I have a list of dictionaries
lst = [{'a': (1, 2, 3), 'b': (2, 3)},
{'c': (3, 6), 'd': (4, 8), 'e': (5, 10)},
{'d': (6, 12), 'e': (7, 14)}]
For each key in each dictionary, I want to keep only the first element of the values. So the desired output is
[{'a': 1, 'b': 2}, {'c': 3, 'd': 4, 'e': 5}, {'d': 6, 'e': 7}]
I can get it using a list comprehension like
[{key: val[0] for key, val in dct.items()} for dct in lst]

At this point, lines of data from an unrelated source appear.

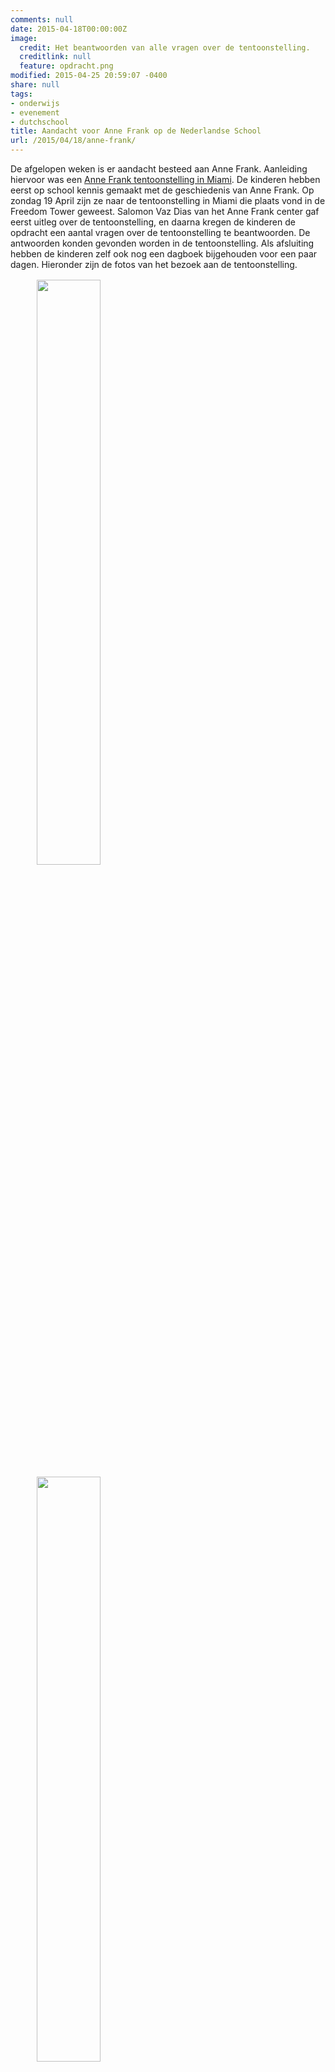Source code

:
 ```yaml
---
comments: null
date: 2015-04-18T00:00:00Z
image:
  credit: Het beantwoorden van alle vragen over de tentoonstelling.
  creditlink: null
  feature: opdracht.png
modified: 2015-04-25 20:59:07 -0400
share: null
tags:
- onderwijs
- evenement
- dutchschool
title: Aandacht voor Anne Frank op de Nederlandse School
url: /2015/04/18/anne-frank/
---
```


De afgelopen weken is er aandacht besteed aan Anne Frank. Aanleiding hiervoor was een [Anne Frank tentoonstelling in Miami](http://www.mdcmoad.org/exhibitions/anne-frank.aspx). De kinderen hebben eerst op school kennis gemaakt met de geschiedenis van Anne Frank. Op zondag 19 April zijn ze naar de tentoonstelling in Miami die plaats vond in de Freedom Tower geweest. Salomon Vaz Dias van het Anne Frank center gaf eerst uitleg over de tentoonstelling, en daarna kregen de kinderen de opdracht een aantal vragen over de tentoonstelling te beantwoorden. De antwoorden konden gevonden worden in de tentoonstelling. Als afsluiting hebben de kinderen zelf ook nog een dagboek bijgehouden voor een paar dagen. Hieronder zijn de fotos van het bezoek aan de tentoonstelling. 

<div class="parent-container">
<figure class="third">
   <a href="/gallery/anne-frank-2015/IMG_1208.jpg"><img src="/gallery/anne-frank-2015/IMG_1208.jpg" style="margin:2px;width:49%"></a>
   <a href="/gallery/anne-frank-2015/IMG_1209.jpg"><img src="/gallery/anne-frank-2015/IMG_1209.jpg" style="margin:2px;width:49%"></a>
</figure> 
<figure class="half">
   <a href="/gallery/anne-frank-2015/IMG_1211.jpg"><img src="/gallery/anne-frank-2015/IMG_1211.jpg" style="margin:2px;width:49%"></a>
   <a href="/gallery/anne-frank-2015/IMG_1214.jpg"><img src="/gallery/anne-frank-2015/IMG_1214.jpg" style="margin:2px;width:49%"></a>
   <figcaption align="center" style="margin-bottom:10px;padding-top:1px">Werkbladen invullen</figcaption>
</figure> 


<figure class="half">
   <a href="/gallery/anne-frank-2015/IMG_1213.jpg"><img src="/gallery/anne-frank-2015/IMG_1213.jpg" style="margin:2px;width:49%"></a>
   <a href="/gallery/anne-frank-2015/IMG_1215.jpg"><img src="/gallery/anne-frank-2015/IMG_1215.jpg" style="margin:2px;width:49%"></a>
   <figcaption align="center" style="margin-bottom:10px;padding-top:1px">Uitleg over de geschiedenis van Anne Frank</figcaption>
</figure> 



<figure class="third">
   <a href="/gallery/anne-frank-2015/IMG_1216.jpg"><img src="/gallery/anne-frank-2015/IMG_1216.jpg" style="margin:2px;width:32%"></a>
   <a href="/gallery/anne-frank-2015/IMG_1217.jpg"><img src="/gallery/anne-frank-2015/IMG_1217.jpg" style="margin:2px;width:32%"></a>
   <a href="/gallery/anne-frank-2015/IMG_1218.jpg"><img src="/gallery/anne-frank-2015/IMG_1218.jpg" style="margin:2px;width:32%"></a>
</figure> 
<figure class="third">
   <a href="/gallery/anne-frank-2015/IMG_1219.jpg"><img src="/gallery/anne-frank-2015/IMG_1219.jpg" style="margin:2px;width:32%"></a>
   <a href="/gallery/anne-frank-2015/IMG_1221.jpg"><img src="/gallery/anne-frank-2015/IMG_1221.jpg" style="margin:2px;width:32%"></a>
   <a href="/gallery/anne-frank-2015/IMG_1223.jpg"><img src="/gallery/anne-frank-2015/IMG_1223.jpg" style="margin:2px;width:32%"></a>
   <figcaption align="center" style="margin-bottom:10px;padding-top:1px">De tentoonstelling</figcaption>
</figure> 


</div>
<script>

$('.parent-container').magnificPopup({
  delegate: 'a', // child items selector, by clicking on it popup will open
  type: 'image'
  // other options
});
</script>
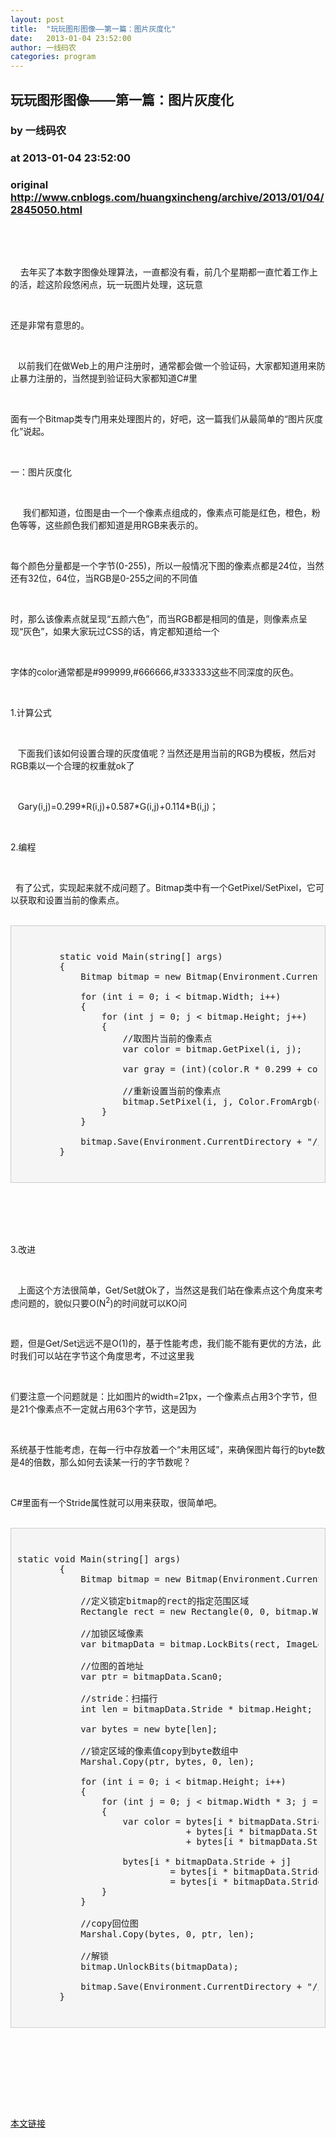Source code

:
 ```yaml
---
layout: post
title:  "玩玩图形图像——第一篇：图片灰度化"
date:   2013-01-04 23:52:00
author: 一线码农
categories: program
---
```


## 玩玩图形图像——第一篇：图片灰度化
### by 一线码农
### at 2013-01-04 23:52:00
### original <http://www.cnblogs.com/huangxincheng/archive/2013/01/04/2845050.html>

<p> </p><br><p>    去年买了本数字图像处理算法，一直都没有看，前几个星期都一直忙着工作上的活，趁这阶段悠闲点，玩一玩图片处理，这玩意</p><br><p>还是非常有意思的。</p><br><p>   以前我们在做Web上的用户注册时，通常都会做一个验证码，大家都知道用来防止暴力注册的，当然提到验证码大家都知道C#里</p><br><p>面有一个Bitmap类专门用来处理图片的，好吧，这一篇我们从最简单的“图片灰度化”说起。</p><br><p>一：图片灰度化</p><br><p>     我们都知道，位图是由一个一个像素点组成的，像素点可能是红色，橙色，粉色等等，这些颜色我们都知道是用RGB来表示的。</p><br><p>每个颜色分量都是一个字节(0-255)，所以一般情况下图的像素点都是24位，当然还有32位，64位，当RGB是0-255之间的不同值</p><br><p>时，那么该像素点就呈现“五颜六色”，而当RGB都是相同的值是，则像素点呈现“灰色”，如果大家玩过CSS的话，肯定都知道给一个</p><br><p>字体的color通常都是#999999,#666666,#333333这些不同深度的灰色。</p><br><p>1.计算公式</p><br><p>   下面我们该如何设置合理的灰度值呢？当然还是用当前的RGB为模板，然后对RGB乘以一个合理的权重就ok了</p><br><p>   Gary(i,j)=0.299*R(i,j)+0.587*G(i,j)+0.114*B(i,j)；</p><br><p>2.编程</p><br><p>  有了公式，实现起来就不成问题了。Bitmap类中有一个GetPixel/SetPixel，它可以获取和设置当前的像素点。</p><br><div style="background-color:#f5f5f5;border:1px solid #cccccc;padding:10px"><br><pre>        static void Main(string[] args)<br>        {<br>            Bitmap bitmap = new Bitmap(Environment.CurrentDirectory + "//1.jpg");<br><br>            for (int i = 0; i &lt; bitmap.Width; i++)<br>            {<br>                for (int j = 0; j &lt; bitmap.Height; j++)<br>                {<br>                    //取图片当前的像素点<br>                    var color = bitmap.GetPixel(i, j);<br><br>                    var gray = (int)(color.R * 0.299 + color.G * 0.587 + color.B * 0.114);<br><br>                    //重新设置当前的像素点<br>                    bitmap.SetPixel(i, j, Color.FromArgb(gray, gray, gray));<br>                }<br>            }<br><br>            bitmap.Save(Environment.CurrentDirectory + "//2.jpg");<br>        }<br></pre><br></div><br><p>　　<img src="http://images.cnitblog.com/blog/214741/201301/04234954-9a52146790454c3eaaa793bd6de24364.jpg" alt=""></p><br><p>3.改进</p><br><p>   上面这个方法很简单，Get/Set就Ok了，当然这是我们站在像素点这个角度来考虑问题的，貌似只要O(N<sup>2</sup>)的时间就可以KO问</p><br><p>题，但是Get/Set远远不是O(1)的，基于性能考虑，我们能不能有更优的方法，此时我们可以站在字节这个角度思考，不过这里我</p><br><p>们要注意一个问题就是：比如图片的width=21px，一个像素点占用3个字节，但是21个像素点不一定就占用63个字节，这是因为</p><br><p>系统基于性能考虑，在每一行中存放着一个“未用区域”，来确保图片每行的byte数是4的倍数，那么如何去读某一行的字节数呢？</p><br><p>C#里面有一个Stride属性就可以用来获取，很简单吧。</p><br><div style="background-color:#f5f5f5;border:1px solid #cccccc;padding:10px"><br><pre>static void Main(string[] args)<br>        {<br>            Bitmap bitmap = new Bitmap(Environment.CurrentDirectory + "//1.jpg");<br><br>            //定义锁定bitmap的rect的指定范围区域<br>            Rectangle rect = new Rectangle(0, 0, bitmap.Width, bitmap.Height);<br><br>            //加锁区域像素<br>            var bitmapData = bitmap.LockBits(rect, ImageLockMode.ReadWrite, bitmap.PixelFormat);<br><br>            //位图的首地址<br>            var ptr = bitmapData.Scan0;<br><br>            //stride：扫描行<br>            int len = bitmapData.Stride * bitmap.Height;<br><br>            var bytes = new byte[len];<br><br>            //锁定区域的像素值copy到byte数组中<br>            Marshal.Copy(ptr, bytes, 0, len);<br><br>            for (int i = 0; i &lt; bitmap.Height; i++)<br>            {<br>                for (int j = 0; j &lt; bitmap.Width * 3; j = j + 3)<br>                {<br>                    var color = bytes[i * bitmapData.Stride + j + 2] * 0.299<br>                                + bytes[i * bitmapData.Stride + j + 1] * 0.597<br>                                + bytes[i * bitmapData.Stride + j] * 0.114;<br><br>                    bytes[i * bitmapData.Stride + j]<br>                             = bytes[i * bitmapData.Stride + j + 1]<br>                             = bytes[i * bitmapData.Stride + j + 2] = (byte)color;<br>                }<br>            }<br><br>            //copy回位图<br>            Marshal.Copy(bytes, 0, ptr, len);<br><br>            //解锁<br>            bitmap.UnlockBits(bitmapData);<br><br>            bitmap.Save(Environment.CurrentDirectory + "//3.jpg");<br>        }<br></pre><br></div><br><p>　　<img src="http://images.cnitblog.com/blog/214741/201301/04235024-84db70864cd04940b3a14c6924e7bf2d.jpg" alt=""></p><br><p> </p><img src="http://www.cnblogs.com/huangxincheng/aggbug/2845050.html?type=1" width="1" height="1" alt=""><p><a href="http://www.cnblogs.com/huangxincheng/archive/2013/01/04/2845050.html">本文链接</a></p>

However, I want to know if it's possible to get the same output using map, itemgetter, itertools, functools etc. What I have so far:
map(dict.values, lst)
But I don't know how to go from here.
CodePudding user response:
For nested iterations, I don't think we can do it without the help of lambda expressions:
from operator import itemgetter, methodcaller
[*map(
lambda items: dict(zip(
map(itemgetter(0), items),
map(itemgetter(0), map(itemgetter(1), items))
)), map(methodcaller('items'), lst))]
# [{'a': 1, 'b': 2}, {'c': 3, 'd': 4, 'e': 5}, {'d': 6, 'e': 7}]
I have to say it's very ugly.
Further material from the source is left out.